» DATA PROVIDED
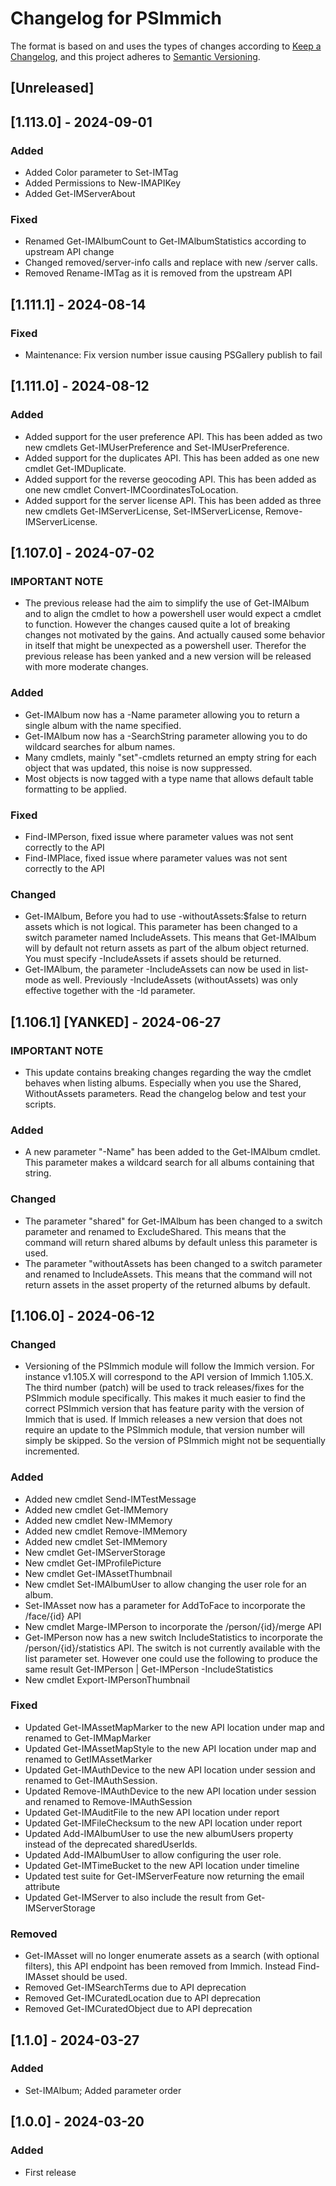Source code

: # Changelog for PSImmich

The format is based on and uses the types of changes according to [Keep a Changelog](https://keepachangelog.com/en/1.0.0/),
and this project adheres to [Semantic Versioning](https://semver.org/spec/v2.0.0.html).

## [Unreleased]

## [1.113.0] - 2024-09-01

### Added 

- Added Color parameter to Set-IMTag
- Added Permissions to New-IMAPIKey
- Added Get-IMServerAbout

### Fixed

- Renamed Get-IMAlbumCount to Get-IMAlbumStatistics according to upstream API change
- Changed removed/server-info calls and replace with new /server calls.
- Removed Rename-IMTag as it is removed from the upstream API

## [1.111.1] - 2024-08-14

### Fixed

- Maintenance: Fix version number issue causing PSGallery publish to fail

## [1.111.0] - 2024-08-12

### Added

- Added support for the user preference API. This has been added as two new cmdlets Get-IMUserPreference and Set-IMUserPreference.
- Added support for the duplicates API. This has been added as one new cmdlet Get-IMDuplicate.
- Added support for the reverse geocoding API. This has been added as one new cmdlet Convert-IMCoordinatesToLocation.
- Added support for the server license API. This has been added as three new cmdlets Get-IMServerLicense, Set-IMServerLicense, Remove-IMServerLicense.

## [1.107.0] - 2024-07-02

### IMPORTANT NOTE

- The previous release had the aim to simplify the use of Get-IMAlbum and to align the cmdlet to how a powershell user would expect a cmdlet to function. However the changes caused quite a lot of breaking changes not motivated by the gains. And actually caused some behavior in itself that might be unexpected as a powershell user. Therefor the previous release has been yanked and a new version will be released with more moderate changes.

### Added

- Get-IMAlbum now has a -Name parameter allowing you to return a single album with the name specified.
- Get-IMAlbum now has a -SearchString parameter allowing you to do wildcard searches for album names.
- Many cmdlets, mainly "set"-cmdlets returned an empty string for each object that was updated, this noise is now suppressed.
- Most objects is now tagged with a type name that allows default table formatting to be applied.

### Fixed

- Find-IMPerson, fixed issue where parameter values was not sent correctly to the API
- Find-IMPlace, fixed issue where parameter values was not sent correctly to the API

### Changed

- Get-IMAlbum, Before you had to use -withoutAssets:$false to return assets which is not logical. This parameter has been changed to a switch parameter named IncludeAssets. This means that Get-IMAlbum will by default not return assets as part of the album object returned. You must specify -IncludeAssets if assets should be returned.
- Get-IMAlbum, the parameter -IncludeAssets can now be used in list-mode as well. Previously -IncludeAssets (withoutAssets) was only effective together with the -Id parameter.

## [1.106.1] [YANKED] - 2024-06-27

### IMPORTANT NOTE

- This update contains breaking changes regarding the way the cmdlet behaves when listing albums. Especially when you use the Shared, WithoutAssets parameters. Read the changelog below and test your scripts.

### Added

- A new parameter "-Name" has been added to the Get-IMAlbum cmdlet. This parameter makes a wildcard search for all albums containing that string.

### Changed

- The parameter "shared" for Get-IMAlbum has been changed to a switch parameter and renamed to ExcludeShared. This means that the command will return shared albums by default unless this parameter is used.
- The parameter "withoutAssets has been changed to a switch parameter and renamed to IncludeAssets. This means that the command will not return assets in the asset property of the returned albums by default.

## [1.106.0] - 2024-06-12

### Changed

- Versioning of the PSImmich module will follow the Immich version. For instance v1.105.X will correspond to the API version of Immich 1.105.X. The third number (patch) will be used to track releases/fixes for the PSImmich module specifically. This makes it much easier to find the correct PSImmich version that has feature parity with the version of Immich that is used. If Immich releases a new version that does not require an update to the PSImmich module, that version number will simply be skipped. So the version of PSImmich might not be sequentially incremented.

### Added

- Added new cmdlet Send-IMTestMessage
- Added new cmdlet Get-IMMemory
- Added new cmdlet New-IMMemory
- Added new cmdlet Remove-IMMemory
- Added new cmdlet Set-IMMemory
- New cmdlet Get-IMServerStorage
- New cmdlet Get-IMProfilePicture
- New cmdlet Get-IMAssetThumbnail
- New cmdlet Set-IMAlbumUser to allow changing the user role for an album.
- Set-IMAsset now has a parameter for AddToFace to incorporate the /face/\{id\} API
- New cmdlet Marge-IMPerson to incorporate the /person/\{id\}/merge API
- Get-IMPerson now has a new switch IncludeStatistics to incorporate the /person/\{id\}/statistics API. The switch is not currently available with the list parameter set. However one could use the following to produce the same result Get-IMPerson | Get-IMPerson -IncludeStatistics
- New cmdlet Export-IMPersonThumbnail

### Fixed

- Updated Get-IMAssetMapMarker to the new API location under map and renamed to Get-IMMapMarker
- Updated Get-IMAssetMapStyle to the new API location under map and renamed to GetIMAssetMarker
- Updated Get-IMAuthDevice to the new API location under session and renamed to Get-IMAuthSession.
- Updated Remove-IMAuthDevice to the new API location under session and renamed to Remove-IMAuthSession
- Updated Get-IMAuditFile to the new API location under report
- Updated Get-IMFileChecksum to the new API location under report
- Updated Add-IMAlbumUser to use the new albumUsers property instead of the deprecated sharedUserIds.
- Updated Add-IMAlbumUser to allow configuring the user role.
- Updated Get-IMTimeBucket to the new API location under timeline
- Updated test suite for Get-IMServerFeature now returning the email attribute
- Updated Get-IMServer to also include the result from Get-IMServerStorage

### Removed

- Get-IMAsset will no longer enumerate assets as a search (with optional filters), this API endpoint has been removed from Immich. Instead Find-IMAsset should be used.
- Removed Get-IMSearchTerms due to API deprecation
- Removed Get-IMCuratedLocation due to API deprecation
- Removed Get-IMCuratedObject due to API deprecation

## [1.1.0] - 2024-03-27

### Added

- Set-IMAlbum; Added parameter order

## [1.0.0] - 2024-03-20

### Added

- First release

» THE PROBLEM
Return exactly, and only, the lines above starting at the line that contains "- Updated Get-IMFileChecksum" and ending at the line that contains "- Updated Add-IMAlbumUser to allow".

» RESPONSE TO THIS TASK
- Updated Get-IMFileChecksum to the new API location under report
- Updated Add-IMAlbumUser to use the new albumUsers property instead of the deprecated sharedUserIds.
- Updated Add-IMAlbumUser to allow configuring the user role.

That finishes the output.